In 2019, I recommitted myself to WW and sliced an itty-bitty time sliver out of every Tuesday to dedicate to weigh-ins and meetings. My new schedule coincided with a new season in my life. After nearly nine years of healing from messy divorce consequences, I finally exhaled: gray days ahead, but a glimmer of hope. Or so I thought.

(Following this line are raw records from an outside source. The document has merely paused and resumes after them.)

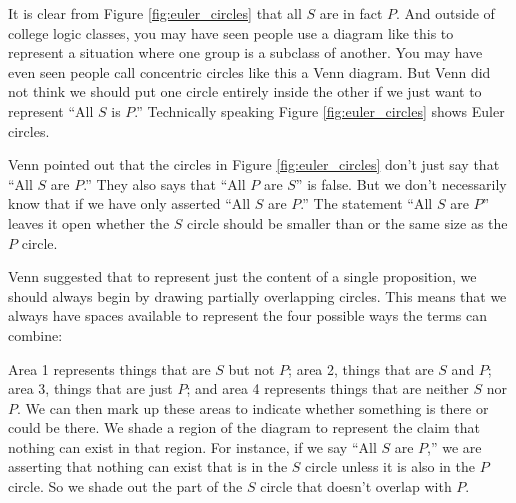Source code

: It is clear from Figure \ref{fig:euler_circles} that all $S$ are in fact $P$. And outside of college logic classes, you may have seen people use a diagram like this to represent a situation where one group is a subclass of another. You may have even seen people call concentric circles like this a Venn diagram. But Venn did not think we should put one circle entirely inside the other if we just want to represent ``All $S$ is $P$.'' Technically speaking Figure \ref{fig:euler_circles} shows Euler circles.

Venn pointed out that the circles in Figure \ref{fig:euler_circles} don't just say that ``All $S$ are $P$.'' They also says that ``All $P$ are $S$'' is false. But we don't necessarily know that if we have only asserted ``All $S$ are $P$.'' The statement ``All $S$ are $P$'' leaves it open whether the $S$ circle should be smaller than or the same size as the $P$ circle.

Venn suggested that to represent just the content of a single proposition, we should always begin by drawing partially overlapping circles. This means that we always have spaces available to represent the four possible ways the terms can combine: 

\begin{center}
\label{fig:two_circle_venn}
\end{center}

Area 1 represents things that are $S$ but not $P$; area 2, things that are $S$ and $P$; area 3, things that are just $P$; and area 4 represents things that are neither $S$ nor $P$. We can then mark up these areas to indicate whether something is there or could be there. We shade a region of the diagram to represent the claim that nothing can exist in that region. For instance, if we say ``All $S$ are $P$,'' we are asserting that nothing can exist that is in the $S$ circle unless it is also in the $P$ circle. So we shade out the part of the $S$ circle that doesn't overlap with $P$. 

\begin{center}
\end{center}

“Everything that seemed so important days ago is now as worthless as a pebble.” ~ Orhan’s Inheritance, Aline Ohanesian

Busy beaver, I rushed through every Tuesday with purposeful work and at day’s end a resolve to weigh, record and jubilate over shredded ounces or, optimally, pounds. I kicked up my heels, tap danced on a golden wellness stage even when the scale tipped in the opposite direction, because achieving goals require a certain degree of disappointment.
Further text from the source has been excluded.